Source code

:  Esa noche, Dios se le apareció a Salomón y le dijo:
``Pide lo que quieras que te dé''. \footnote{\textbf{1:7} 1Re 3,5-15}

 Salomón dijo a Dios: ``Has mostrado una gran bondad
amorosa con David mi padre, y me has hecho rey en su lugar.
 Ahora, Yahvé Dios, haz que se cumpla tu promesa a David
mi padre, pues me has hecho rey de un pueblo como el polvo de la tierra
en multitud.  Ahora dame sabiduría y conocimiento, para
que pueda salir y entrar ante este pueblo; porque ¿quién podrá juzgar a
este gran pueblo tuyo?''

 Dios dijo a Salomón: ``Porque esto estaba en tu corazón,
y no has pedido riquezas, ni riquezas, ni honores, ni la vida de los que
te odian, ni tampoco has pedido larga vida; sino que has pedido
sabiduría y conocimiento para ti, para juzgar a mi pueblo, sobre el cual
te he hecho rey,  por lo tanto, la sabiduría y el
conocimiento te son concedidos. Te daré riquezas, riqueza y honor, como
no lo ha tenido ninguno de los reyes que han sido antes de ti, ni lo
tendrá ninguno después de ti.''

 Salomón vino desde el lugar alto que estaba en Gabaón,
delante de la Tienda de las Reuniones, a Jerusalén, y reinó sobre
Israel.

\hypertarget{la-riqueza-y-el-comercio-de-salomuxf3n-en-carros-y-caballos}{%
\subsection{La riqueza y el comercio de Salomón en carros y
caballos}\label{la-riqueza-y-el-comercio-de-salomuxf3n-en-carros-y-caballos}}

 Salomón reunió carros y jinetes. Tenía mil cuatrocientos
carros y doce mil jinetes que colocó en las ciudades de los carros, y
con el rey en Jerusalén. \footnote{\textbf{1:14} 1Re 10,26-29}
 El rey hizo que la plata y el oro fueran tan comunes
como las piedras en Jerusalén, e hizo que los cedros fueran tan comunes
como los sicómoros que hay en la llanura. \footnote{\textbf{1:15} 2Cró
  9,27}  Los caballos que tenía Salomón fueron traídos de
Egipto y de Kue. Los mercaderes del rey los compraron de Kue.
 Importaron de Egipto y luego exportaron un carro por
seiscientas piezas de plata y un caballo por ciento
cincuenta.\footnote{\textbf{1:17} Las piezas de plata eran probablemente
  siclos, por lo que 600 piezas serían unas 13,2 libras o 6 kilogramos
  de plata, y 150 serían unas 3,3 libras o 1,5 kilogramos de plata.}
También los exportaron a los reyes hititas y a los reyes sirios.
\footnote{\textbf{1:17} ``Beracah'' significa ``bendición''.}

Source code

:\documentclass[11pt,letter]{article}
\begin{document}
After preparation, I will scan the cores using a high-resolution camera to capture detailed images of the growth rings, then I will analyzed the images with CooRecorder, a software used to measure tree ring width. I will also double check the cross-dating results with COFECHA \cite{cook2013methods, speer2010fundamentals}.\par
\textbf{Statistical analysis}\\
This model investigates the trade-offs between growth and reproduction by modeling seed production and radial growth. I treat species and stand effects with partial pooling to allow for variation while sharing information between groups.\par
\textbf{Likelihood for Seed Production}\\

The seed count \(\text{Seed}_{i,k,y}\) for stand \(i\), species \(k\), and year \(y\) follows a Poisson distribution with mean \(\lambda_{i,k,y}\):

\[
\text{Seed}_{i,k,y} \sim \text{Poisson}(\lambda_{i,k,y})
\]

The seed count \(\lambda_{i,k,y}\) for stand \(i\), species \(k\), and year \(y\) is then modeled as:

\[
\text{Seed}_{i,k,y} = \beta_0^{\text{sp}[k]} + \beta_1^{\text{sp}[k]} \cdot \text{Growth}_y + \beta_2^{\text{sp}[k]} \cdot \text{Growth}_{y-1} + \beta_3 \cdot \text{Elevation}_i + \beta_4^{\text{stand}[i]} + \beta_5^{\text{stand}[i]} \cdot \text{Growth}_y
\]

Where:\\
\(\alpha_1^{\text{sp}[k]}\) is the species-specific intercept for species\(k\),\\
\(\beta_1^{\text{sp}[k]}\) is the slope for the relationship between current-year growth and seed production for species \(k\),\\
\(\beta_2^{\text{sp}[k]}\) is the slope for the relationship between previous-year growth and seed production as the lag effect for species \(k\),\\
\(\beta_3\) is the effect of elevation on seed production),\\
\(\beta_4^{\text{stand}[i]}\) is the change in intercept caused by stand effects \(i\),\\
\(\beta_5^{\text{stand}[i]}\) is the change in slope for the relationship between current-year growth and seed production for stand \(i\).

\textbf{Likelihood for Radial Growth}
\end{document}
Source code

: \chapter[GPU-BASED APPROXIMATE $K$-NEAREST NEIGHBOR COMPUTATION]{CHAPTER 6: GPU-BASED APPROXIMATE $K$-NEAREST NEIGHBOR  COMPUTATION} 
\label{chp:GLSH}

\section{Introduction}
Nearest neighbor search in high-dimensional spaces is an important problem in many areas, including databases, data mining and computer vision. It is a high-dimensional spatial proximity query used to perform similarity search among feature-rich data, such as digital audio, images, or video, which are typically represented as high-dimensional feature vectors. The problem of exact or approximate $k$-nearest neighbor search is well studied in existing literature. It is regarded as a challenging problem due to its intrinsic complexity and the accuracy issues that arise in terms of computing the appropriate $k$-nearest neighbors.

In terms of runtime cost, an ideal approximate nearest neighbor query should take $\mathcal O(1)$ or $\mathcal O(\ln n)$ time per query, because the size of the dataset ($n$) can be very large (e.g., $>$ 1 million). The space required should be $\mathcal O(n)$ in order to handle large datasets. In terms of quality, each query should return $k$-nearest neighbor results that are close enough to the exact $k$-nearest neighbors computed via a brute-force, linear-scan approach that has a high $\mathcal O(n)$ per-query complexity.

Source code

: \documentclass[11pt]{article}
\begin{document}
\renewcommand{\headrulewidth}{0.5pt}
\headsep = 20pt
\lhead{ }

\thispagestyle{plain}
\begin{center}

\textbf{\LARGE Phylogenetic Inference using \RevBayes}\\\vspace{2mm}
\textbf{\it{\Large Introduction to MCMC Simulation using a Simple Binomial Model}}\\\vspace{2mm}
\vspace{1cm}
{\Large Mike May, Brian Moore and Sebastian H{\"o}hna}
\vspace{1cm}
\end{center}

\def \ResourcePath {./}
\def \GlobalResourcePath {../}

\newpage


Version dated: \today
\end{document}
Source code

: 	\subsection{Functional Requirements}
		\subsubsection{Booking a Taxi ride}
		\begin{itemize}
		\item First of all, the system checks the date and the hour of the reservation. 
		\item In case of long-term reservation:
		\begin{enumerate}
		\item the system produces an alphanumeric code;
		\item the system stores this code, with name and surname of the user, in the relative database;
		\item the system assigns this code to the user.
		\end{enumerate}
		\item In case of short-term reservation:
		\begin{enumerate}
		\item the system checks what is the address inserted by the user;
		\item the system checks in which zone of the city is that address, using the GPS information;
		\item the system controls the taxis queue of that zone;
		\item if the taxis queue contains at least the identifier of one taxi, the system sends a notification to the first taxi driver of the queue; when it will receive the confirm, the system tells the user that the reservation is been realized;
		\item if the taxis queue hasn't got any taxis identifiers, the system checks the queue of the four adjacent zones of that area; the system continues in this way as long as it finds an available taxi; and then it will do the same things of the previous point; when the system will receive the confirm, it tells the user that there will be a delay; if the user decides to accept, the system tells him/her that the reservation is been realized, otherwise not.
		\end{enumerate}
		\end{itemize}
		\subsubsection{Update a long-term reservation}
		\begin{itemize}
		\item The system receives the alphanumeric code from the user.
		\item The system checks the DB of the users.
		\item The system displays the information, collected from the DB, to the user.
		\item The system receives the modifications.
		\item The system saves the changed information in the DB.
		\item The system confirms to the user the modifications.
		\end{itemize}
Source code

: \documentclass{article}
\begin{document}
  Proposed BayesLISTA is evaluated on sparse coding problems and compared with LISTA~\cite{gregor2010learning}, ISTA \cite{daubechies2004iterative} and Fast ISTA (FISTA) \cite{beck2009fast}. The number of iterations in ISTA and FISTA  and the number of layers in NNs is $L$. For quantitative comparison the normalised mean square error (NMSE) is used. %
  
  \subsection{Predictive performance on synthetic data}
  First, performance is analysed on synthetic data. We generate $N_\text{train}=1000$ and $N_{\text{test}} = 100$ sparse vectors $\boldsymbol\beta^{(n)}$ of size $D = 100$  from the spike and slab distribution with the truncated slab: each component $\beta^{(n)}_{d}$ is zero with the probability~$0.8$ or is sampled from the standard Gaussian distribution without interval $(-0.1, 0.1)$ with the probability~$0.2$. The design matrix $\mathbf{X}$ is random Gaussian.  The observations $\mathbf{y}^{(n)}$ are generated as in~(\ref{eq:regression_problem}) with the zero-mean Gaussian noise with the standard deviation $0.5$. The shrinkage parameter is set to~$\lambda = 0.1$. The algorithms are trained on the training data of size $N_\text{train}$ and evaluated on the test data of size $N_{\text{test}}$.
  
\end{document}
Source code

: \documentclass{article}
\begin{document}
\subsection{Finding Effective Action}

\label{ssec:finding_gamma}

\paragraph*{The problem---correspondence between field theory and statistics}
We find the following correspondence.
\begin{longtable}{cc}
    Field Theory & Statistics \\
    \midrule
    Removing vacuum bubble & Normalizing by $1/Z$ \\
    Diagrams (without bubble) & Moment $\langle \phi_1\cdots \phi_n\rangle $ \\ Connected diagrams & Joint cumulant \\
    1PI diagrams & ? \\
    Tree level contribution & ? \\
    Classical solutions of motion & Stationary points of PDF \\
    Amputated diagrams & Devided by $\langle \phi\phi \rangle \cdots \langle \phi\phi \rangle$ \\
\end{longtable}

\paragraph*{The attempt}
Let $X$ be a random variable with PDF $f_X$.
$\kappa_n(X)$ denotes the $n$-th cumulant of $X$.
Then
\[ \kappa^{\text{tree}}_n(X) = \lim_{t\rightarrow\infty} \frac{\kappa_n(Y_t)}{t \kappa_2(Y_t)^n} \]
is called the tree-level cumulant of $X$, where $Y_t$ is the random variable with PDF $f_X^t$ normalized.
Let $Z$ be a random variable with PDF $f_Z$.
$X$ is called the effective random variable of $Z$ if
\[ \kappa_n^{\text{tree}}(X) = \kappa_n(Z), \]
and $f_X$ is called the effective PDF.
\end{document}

========

- _Exercise_: From the entries above, copy each line that holds "Likelihood".

- _Result below_:
\textbf{Likelihood for Seed Production}\\
\textbf{Likelihood for Radial Growth}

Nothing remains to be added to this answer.